Giving students the opportunity to work with the Altino Cars goes way beyond just coding and programming. I have seen firsthand how all the other kinds of learning becomes a part of their process. First of all, it’s important to state that the capabilities of these cars enables a range of learners to be exposed to the world of coding and programming - from the beginning programmer to high school and maybe even beyond. The real life applications are only limited by the mind of the person designing/structuring the learning.

Students have to use math skills to convert parameters and when we asked students how they came to their answers, we found they came to their answers in different ways - promoting flexibility in how they manipulate numbers.

Most importantly, programming with these cars have really forced our students to develop a growth mindset simply because the cars are so highly engaging. All too often in education, we don’t want to see our students struggle and become frustrated so we don’t allow them to experience that feeling and learn what it’s like to push through and feel accomplished. Yet, we expect them to learn perseverance, persistence and develop grit.

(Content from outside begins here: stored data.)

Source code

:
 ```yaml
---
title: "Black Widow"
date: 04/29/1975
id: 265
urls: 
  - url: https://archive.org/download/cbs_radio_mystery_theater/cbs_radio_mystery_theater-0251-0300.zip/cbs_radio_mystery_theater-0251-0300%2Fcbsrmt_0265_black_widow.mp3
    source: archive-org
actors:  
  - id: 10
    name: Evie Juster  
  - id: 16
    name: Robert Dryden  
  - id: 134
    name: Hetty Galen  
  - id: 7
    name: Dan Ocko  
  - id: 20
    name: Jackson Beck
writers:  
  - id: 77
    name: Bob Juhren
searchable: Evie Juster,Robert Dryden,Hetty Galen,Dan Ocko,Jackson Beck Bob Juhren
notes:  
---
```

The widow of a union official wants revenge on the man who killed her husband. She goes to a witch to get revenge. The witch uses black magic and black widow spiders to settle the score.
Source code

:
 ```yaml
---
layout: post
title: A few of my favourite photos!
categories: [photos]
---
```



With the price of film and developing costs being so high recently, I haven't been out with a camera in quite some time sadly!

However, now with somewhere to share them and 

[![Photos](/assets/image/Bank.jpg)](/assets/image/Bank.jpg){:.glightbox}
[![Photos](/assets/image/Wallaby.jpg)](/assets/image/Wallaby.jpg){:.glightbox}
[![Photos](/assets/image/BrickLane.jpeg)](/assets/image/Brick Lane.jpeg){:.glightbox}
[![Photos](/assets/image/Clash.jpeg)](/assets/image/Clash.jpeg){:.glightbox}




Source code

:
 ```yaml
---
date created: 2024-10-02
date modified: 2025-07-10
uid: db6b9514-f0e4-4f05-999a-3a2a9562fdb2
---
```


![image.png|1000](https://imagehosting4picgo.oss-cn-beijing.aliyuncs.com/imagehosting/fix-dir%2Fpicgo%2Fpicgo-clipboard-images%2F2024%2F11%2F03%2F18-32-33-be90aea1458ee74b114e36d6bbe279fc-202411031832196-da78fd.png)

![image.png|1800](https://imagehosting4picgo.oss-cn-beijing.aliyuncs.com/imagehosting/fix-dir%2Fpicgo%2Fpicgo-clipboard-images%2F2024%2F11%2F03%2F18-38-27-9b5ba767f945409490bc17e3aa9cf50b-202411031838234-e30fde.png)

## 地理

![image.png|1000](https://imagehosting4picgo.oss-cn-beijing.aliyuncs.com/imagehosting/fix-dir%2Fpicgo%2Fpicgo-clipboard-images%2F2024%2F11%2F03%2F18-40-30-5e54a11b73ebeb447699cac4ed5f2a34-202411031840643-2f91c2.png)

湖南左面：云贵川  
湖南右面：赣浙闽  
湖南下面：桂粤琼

Those things cannot be developed if learning opportunities are not designed to let them struggle a little. It’s a beautiful thing to watch kids become frustrated or challenged but persevere because they know that is the only way they can get to what they desire, which is to test it out with the car. And it becomes even more impactful when they realize they can do it. It just may take numerous tries. It teaches them there really is no such thing as failure. “Failure” is just getting them that much closer to being successful. Our kids have had to learn to work with others, compromise their thinking sometimes, communicate with others and very importantly to be deliberate and precise. They have to solve a problem which is what I feel is at the core of coding and programming in real life. I’ve talked to them about where we see coding and programming in real life but they just see the end results. This is teaching them what’s behind it and what had to be done to “get there.” Someone had to code/program it. Someone had to observe or communicate with others to develop it. Someone had to discover there was a problem or think that something could be done better or more efficiently. Allowing students the opportunity to work with these cars have really opened their eyes to the world of programming but more importantly have taught them other things that will carry over into everything they do in the real world in order to be successful at life. I live to witness these moments. It is why I became an educator.